Collate function for tabular data with some text

So I have two levels of ragged tensors. Each example in the batch is table of 1 to 20ish rows. Some of the features have numbers and others have text. So I need to pad the rows to the highest number of rows in the batch. And I need to tokenize and then pad the text features also. And I need to produce masks of course.

And I’m making it into a Tensorflow Dataset.

Anyone who can point me to a good starting point code-wise?

Edit: Actually I have some lengths for the text strings so I could just pad them all to the same length if the dynamic thing is too tricky.

Progress!

If you look in the .to_tf_dataset method in datasets/arrow_dataset.py at 2.8.0 · huggingface/datasets · GitHub you’ll find the np_get_batch function which tells you the format that the collate function expects to see the batch in. Spoiler, it’s a list of dictionaries where the column names are keys and the values represent a single row in the dataset. Each row in the dataset is a table for me so I “just” need to pad out the lines in the tables, create masks, tokenize and pad/trunc the text, create masks, join the masks from text and lines, return the batch.
And I need to figure out which format .to_tf_dataset expects to have returned from the collate function. Anyone know?

PS There’s a weird bug where it say

if cols_to_retain is not None:
…
elif cols_to_retain is not None:
…

Obviously, the elif will never run since it has the same condition as the preceding if. But I have no idea whether it affects the usability of the code.

PPS There’s a bad thing also (as far as I can tell). I can’t set the size of the shuffle buffer, it is always the length of the dataset. So if the data doesn’t fit in memory then I can’t shuffle before batching the data. And shuffling after batching is suboptimal. And unbatching, shuffling, batching is pretty slow (or at least it used to be). Ideally shuffling would happen as some kind of random sampling without replacement from the arrow table but I’m not sure that’s possible.

PPPS I notice now that HF expects everything to be integers so I can’t use it. Specifically, tf_dataset = tf.data.Dataset.from_tensor_slices(np.arange(len(dataset), dtype=np.int64)).

@Rocketknight1

Hi @grofte! Firstly, sorry for the delay, and thanks for pointing out the redundant code in to_tf_dataset. I’ll make a PR to clean that up soon! You’re actually one of the very few users who’s delved into my code there, so congratulations!

It’s important not to treat to_tf_dataset as a general solution to creating a tf.data.Dataset, though. That method is designed to wrap HuggingFace Dataset objects specifically, and the code isn’t always able to follow TF best practices. In particular, the use of methods like np_get_batch is a workaround to handle the fact that tf.data has no idea how to read our datasets (yet!), so we have to use NumPy/Python code to actually load samples from the dataset.

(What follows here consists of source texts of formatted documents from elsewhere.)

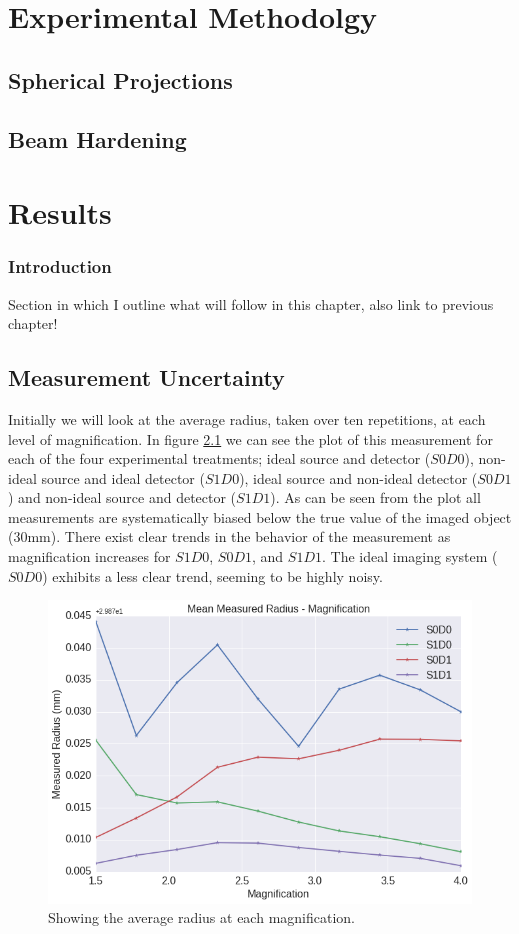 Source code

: \documentclass[
  twoside,
  11pt, a4paper,
  footinclude=true,
  headinclude=true,
  cleardoublepage=empty
]{scrbook}
\begin{document}
\chapter{Experimental Methodolgy}
\section{Spherical Projections}
\section{Beam Hardening}
\chapter{Results}

\subsection{Introduction}

Section in which I outline what will follow in this chapter, also link to previous chapter!

\section{Measurement Uncertainty}

Initially we will look at the average radius, taken over ten repetitions, at each level of magnification. In figure \ref{avgmeasuredradius} we can see the plot of this measurement for each of the four experimental treatments; ideal source and detector ($S0D0$), non-ideal source and ideal detector ($S1D0$), ideal source and non-ideal detector ($S0D1$) and non-ideal source and detector ($S1D1$). As can be seen from the plot all measurements are systematically biased below the true value of the imaged object (30mm). There exist clear trends in the behavior of the measurement as magnification increases for $S1D0$, $S0D1$, and $S1D1$. The ideal imaging system ($S0D0$) exhibits a less clear trend, seeming to be highly noisy.

\begin{figure}[h!]
  \centering
    \includegraphics[width=\textwidth]{figures/output_10_0.png}
    \caption{Showing the average radius at each magnification.}
    \label{avgmeasuredradius}
\end{figure}
\end{document}
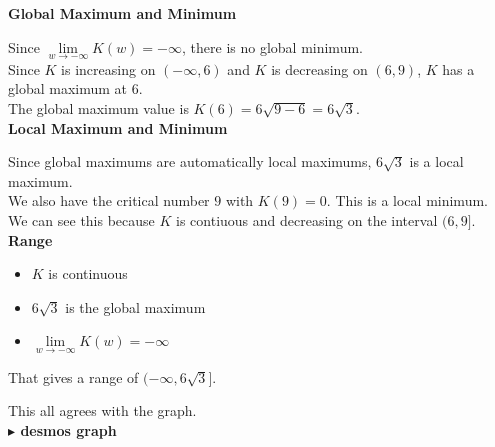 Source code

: \documentclass{ximera}
\begin{document}
\begin{example}
\textbf{Global Maximum and Minimum}



Since $\lim\limits_{w \to -\infty} K(w) = -\infty$, there is no global minimum. \\


Since $K$ is increasing on $(-\infty, 6)$ and $K$ is decreasing on $(6, 9)$, $K$ has a global maximum at $6$.  \\

The global maximum value is $K(6) = 6 \sqrt{9 - 6} = 6 \sqrt{3}$. \\




\textbf{Local Maximum and Minimum}


Since global maximums are automatically local maximums, $6 \sqrt{3}$ is a local maximum. \\


We also have the critical number $9$ with $K(9) = 0$.  This is a local minimum.  We can see this because $K$ is contiuous and decreasing on the interval $(6, 9]$. \\









\textbf{Range}

\begin{itemize}
  \item $K$ is continuous
  \item $6 \sqrt{3}$ is the global maximum
  \item $\lim\limits_{w \to -\infty} K(w) = -\infty$
\end{itemize}

That gives a range of $(-\infty, 6 \sqrt{3}]$.




This all agrees with the graph. \\




\textbf{\textcolor{blue!55!black}{$\blacktriangleright$ desmos graph}} 
\begin{center}
\end{center}






\end{example}
\end{document}
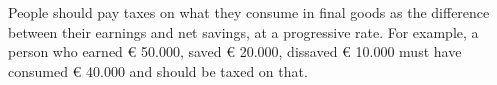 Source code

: People should pay taxes on what they consume in final goods as the difference between their earnings and net savings, at a progressive rate.
For example, a person who earned € 50.000, saved € 20.000, dissaved € 10.000 must have consumed € 40.000 and should be taxed on that. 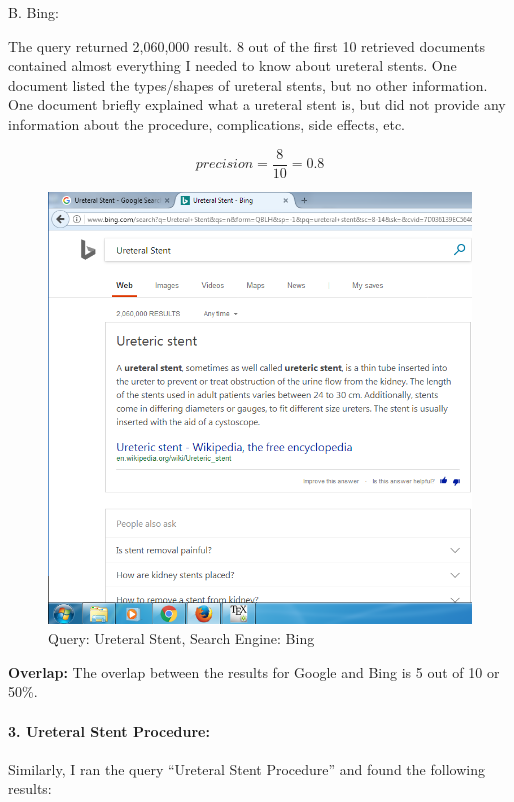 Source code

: \documentclass[a4paper, 11pt]{article}
\begin{document}
\pagebreak

B. Bing:

The query returned 2,060,000 result. 8 out of the first 10 retrieved documents contained almost everything I needed to know about ureteral stents. One document listed the types/shapes of ureteral stents, but no other information. One document briefly explained what a ureteral stent is, but did not provide any information about the procedure, complications, side effects, etc.  

$$ 
precision = \frac{8}{10} = 0.8
$$

\begin{figure}[h]
\caption{Query: Ureteral Stent, Search Engine: Bing}
\centering
\includegraphics[scale=0.7]{Q1/ureteral_stent_Bing.png}
\end{figure}

\textbf{Overlap:}
The overlap between the results for Google and Bing is 5 out of 10 or 50\%. 

\paragraph{3. Ureteral Stent Procedure:}


Similarly, I ran the query ``Ureteral Stent Procedure''  and found the following results:
\end{document}
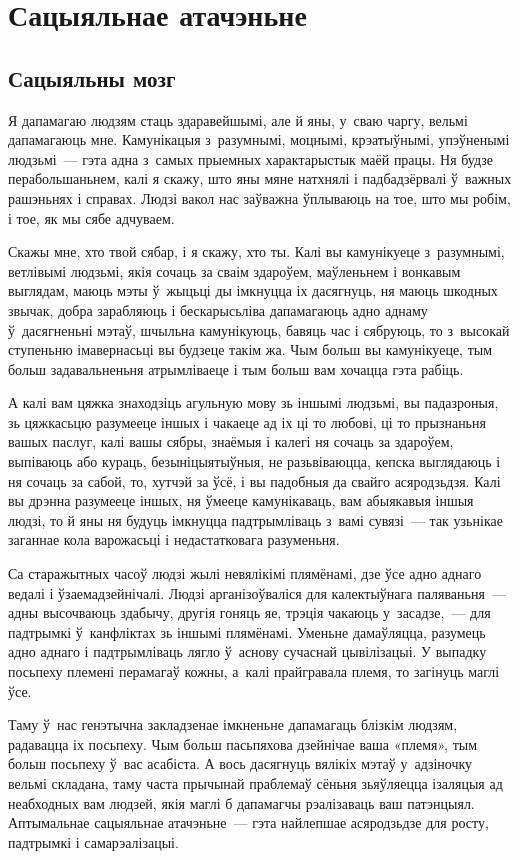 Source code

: \chapter{Сацыяльнае атачэньне}

\section{Сацыяльны мозг}

Я дапамагаю людзям стаць здаравейшымі, але й яны, у~сваю чаргу, вельмі дапамагаюць мне. Камунікацыя з~разумнымі, моцнымі, крэатыўнымі, упэўненымі людзьмі~--- гэта адна з~самых прыемных характарыстык маёй працы. Ня будзе перабольшаньнем, калі я скажу, што яны мяне натхнялі і падбадзёрвалі ў~важных рашэньнях і справах. Людзі вакол нас заўважна ўплываюць на тое, што мы робім, і тое, як мы сябе адчуваем.

Скажы мне, хто твой сябар, і я скажу, хто ты. Калі вы камунікуеце з~разумнымі, ветлівымі людзьмі, якія сочаць за сваім здароўем, маўленьнем і вонкавым выглядам, маюць мэты ў~жыцьці ды імкнуцца іх дасягнуць, ня маюць шкодных звычак, добра зарабляюць і бескарысьліва дапамагаюць адно аднаму ў~дасягненьні мэтаў, шчыльна камунікуюць, бавяць час і сябруюць, то з~высокай ступеньню імавернасьці вы будзеце такім жа. Чым больш вы камунікуеце, тым больш задавальненьня атрымліваеце і тым больш вам хочацца гэта рабіць.

А калі вам цяжка знаходзіць агульную мову зь іншымі людзьмі, вы падазроныя, зь цяжкасьцю разумееце іншых і чакаеце ад іх ці то любові, ці то прызнаньня вашых паслуг, калі вашы сябры, знаёмыя і калегі ня сочаць за здароўем, выпіваюць або кураць, безыніцыятыўныя, не разьвіваюцца, кепска выглядаюць і ня сочаць за сабой, то, хутчэй за ўсё, і вы падобныя да свайго асяродзьдзя. Калі вы дрэнна разумееце іншых, ня ўмееце камунікаваць, вам абыякавыя іншыя людзі, то й яны ня будуць імкнуцца падтрымліваць з~вамі сувязі~--- так узьнікае заганнае кола варожасьці і недастатковага разуменьня.

Са старажытных часоў людзі жылі невялікімі плямёнамі, дзе ўсе адно аднаго ведалі і ўзаемадзейнічалі. Людзі арганізоўваліся для калектыўнага паляваньня~--- адны высочваюць здабычу, другія гоняць яе, трэція чакаюць у~засадзе,~--- для падтрымкі ў~канфліктах зь іншымі плямёнамі. Уменьне дамаўляцца, разумець адно аднаго і падтрымліваць лягло ў~аснову сучаснай цывілізацыі. У выпадку посьпеху племені перамагаў кожны, а~калі прайгравала племя, то загінуць маглі ўсе.

Таму ў~нас генэтычна закладзенае імкненьне дапамагаць блізкім людзям, радавацца іх посьпеху. Чым больш пасьпяхова дзейнічае ваша «племя», тым больш посьпеху ў~вас асабіста. А вось дасягнуць вялікіх мэтаў у~адзіночку вельмі складана, таму часта прычынай праблемаў сёньня зьяўляецца ізаляцыя ад неабходных вам людзей, якія маглі б дапамагчы рэалізаваць ваш патэнцыял. Аптымальнае сацыяльнае атачэньне~--- гэта найлепшае асяродзьдзе для росту, падтрымкі і самарэалізацыі.

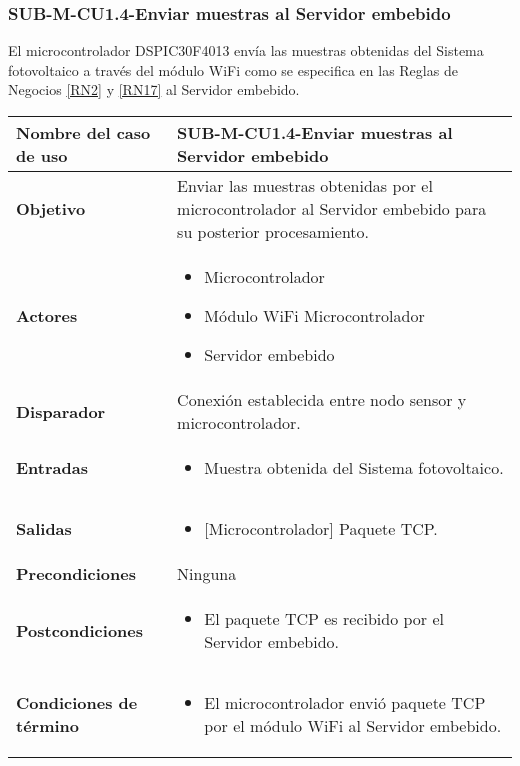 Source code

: \subsubsection{SUB-M-CU1.4-Enviar muestras al Servidor embebido}\label{SUB-M-CU1.4}
El microcontrolador DSPIC30F4013 envía las muestras obtenidas del Sistema fotovoltaico a través del módulo WiFi como se especifica en las Reglas de Negocios \ref{RN2} y \ref{RN17} al Servidor embebido.
\begin{longtable}{|J{5cm}|J{10.3cm}|}
	\hline
	\textbf{Nombre del caso de uso} &
		SUB-M-CU1.4-Enviar muestras al Servidor embebido \\ \hline
	\textbf{Objetivo} &
		Enviar las muestras obtenidas por el microcontrolador al Servidor embebido para su posterior procesamiento. \\ \hline
	\textbf{Actores} &
	    \begin{itemize}
		    \item Microcontrolador
		    \item Módulo WiFi Microcontrolador
		    \item Servidor embebido
		\end{itemize}\\ \hline 
	\textbf{Disparador} & 
		Conexión establecida entre nodo sensor y microcontrolador.\\ \hline
	\textbf{Entradas} & %
		\begin{itemize}%
				\item Muestra obtenida del Sistema fotovoltaico.
		\end{itemize}
		\\ \hline 
	\textbf{Salidas} & 
	    \begin{itemize}%
	        \item {[Microcontrolador]} Paquete TCP.
	    \end{itemize}\\ \hline
	\textbf{Precondiciones} & Ninguna
		\\ \hline
	\textbf{Postcondiciones} &
		\begin{itemize}
			\item El paquete TCP es recibido por el Servidor embebido.
		\end{itemize} \\ \hline
	\textbf{Condiciones de término} & 
		\begin{itemize}
		    \item El microcontrolador envió paquete TCP por el módulo WiFi al Servidor embebido.

\end{itemize}
\end{longtable}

I wouldn’t copy that code for your own data if you already have the data in TF-friendly formats like tf.Tensor or tf.RaggedTensor.

Also, the code tf_dataset = tf.data.Dataset.from_tensor_slices(np.arange(len(dataset), dtype=np.int64)) is not actually shuffling the dataset itself - it’s shuffling an index array that spans the whole dataset, and then sampling batches of indices and passing them to np_get_batch using tf.numpy_function, which loads those indices from the dataset. As a result, to_tf_dataset doesn’t need to load your whole dataset into memory, and it doesn’t even try to! It only needs to fit the index array into memory, which is going to be tiny for all but the most gigantic datasets.

1 Like

Hi Matthew @Rocketknight1

No worries about delays at all. I ended up using TFio (which I didn’t even know existed). It lets me use Parquet files which again lets me get around how incredibly slow it was to write TFRecord files (of course I should have set it up so incremental data just adds additional files but I hadn’t done that - also wouldn’t work since data gets edited in the source).

I was able to do some group_by_window to get my weirdly shaped data into shape. And I am able to train models as long as I don’t get fancy. Resounding success.

Ooooohhhh. I somehow just read tf_dataset.shuffle(len(dataset)) without noticing that you were doing it on a list of indexes and feeding it to a fetch_function. So clever! I wonder if I could do that in tfio. Probably not.